Founded in 2017, Groww is an investment platform that enables users to invest in stocks, mutual funds, ETFs, and gold in a simple, paperless, and hassle-free manner. The FinTech is one of India’s fastest-growing investment platforms and has reached unicorn status by making investing simple and transparent for new investors.
Operating under a service ownership model, the DevOps team is responsible for several mission-critical services including authentication and payment services. The team must also ensure customers can view real-time market data and place orders. During the past year, the startup reached over 30 million users and increased its engineering staff by over 65% to support the rapid growth.
Aman Khare, DevOps Engineer, helps to support the platform’s infrastructure and security. “We make sure that the infrastructure is up and running. We make sure our customers have the best possible experience on our platform,” he said.
Groww had an on-call management solution in place, but it wasn’t always reliable during an incident, especially outside of normal business hours. DevOps engineers sometimes missed email and Slack notifications in the middle of the night. “We couldn’t depend on Slack for notifications late at night, and time to acknowledge was quite high,” shared Khare.

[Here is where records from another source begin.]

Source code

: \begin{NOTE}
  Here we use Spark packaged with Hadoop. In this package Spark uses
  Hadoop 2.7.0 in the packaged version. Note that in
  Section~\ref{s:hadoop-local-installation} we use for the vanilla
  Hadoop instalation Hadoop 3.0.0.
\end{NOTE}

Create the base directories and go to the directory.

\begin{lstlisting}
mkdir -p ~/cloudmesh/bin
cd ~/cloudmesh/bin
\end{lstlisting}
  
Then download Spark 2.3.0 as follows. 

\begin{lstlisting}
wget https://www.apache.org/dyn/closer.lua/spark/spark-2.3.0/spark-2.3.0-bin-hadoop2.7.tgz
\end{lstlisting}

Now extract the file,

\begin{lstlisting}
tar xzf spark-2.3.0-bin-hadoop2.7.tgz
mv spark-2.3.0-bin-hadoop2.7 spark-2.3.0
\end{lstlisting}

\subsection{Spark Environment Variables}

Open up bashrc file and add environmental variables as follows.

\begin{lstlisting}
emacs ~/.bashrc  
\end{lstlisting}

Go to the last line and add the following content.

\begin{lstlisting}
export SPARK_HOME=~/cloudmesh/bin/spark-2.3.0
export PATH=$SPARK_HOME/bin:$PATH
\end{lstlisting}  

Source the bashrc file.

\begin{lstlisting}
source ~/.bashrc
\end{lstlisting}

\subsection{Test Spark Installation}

Involving other responders or subject matter experts during critical incidents required manual effort for the team. More frustrating, it was possible for an entire team to receive an alert that the on-call engineer hadn’t received an email about. These situations required tracking down the right individuals, which slowed down resolution time.
Further, the team didn’t have a way to suppress alerts based on certain conditions like severity. Some alerts weren’t relevant after hours and could wait to be addressed the next day. Too much noise made it challenging for engineers to focus on what mattered.
These challenges created a difficult on-call experience for the DevOps team. It became clear that the team needed a better incident response process that could scale with the company. “We needed something that could enhance the experience for our developers,” explained Khare.
After exploring alternate options, the team selected PagerDuty as a more reliable and comprehensive DevOps solution. By leveraging some of the 700+ integrations available through PagerDuty, Groww centralized alerts coming from monitoring systems such as Google Cloud Platform, Prometheus, New Relic, and Grafana. Groww customized PagerDuty to align with how services are deployed in the company’s infrastructure, driving clarity around who should be notified of an incident, and providing context around service dependencies.
PagerDuty’s flexible, dynamic notifications were an immediate win for the team, who can now receive notifications via SMS, call, or mobile app push notifications. This eliminated the need to check email and Slack after hours, and greatly improved the team’s mean time to acknowledge (MTTA). “PagerDuty gives us a call and ensures we never miss a critical issue,” said Khare.
PagerDuty also makes it easy to bring in additional responders when cross-functional triage is required—for example, if the security and database teams are impacted by the incident. Acknowledging, escalating, and resolving incidents can all be done within the mobile app, empowering teams to manage incident response from anywhere.
PagerDuty Event Rules provide Groww with the flexibility to suppress alerts that don’t need to wake up team members overnight such as low severity or non-actionable alerts. Reducing unnecessary noise helps the team focus and respond to important issues.
PagerDuty quickly proved its value at Groww, laying the foundation for a better incident response process that will fuel the company’s growth while ensuring a great user experience. PagerDuty helped:
“If people don’t need to spend time debugging and we’re able to avoid downtime, they could focus on more important work. People will feel more satisfied developing new products instead of putting out fires,” said Khare.
Having seen a quick time to value, the DevOps team is eager to find more ways to leverage PagerDuty to improve its operations. For instance, the team plans to evaluate alert analytics to better understand which issues are taking the longest to resolve. This information will help determine what system improvements will be most impactful. Also, the team is looking to use PagerDuty for stakeholder communications to provide the business with information about an incident’s scope of impact and progress toward resolution.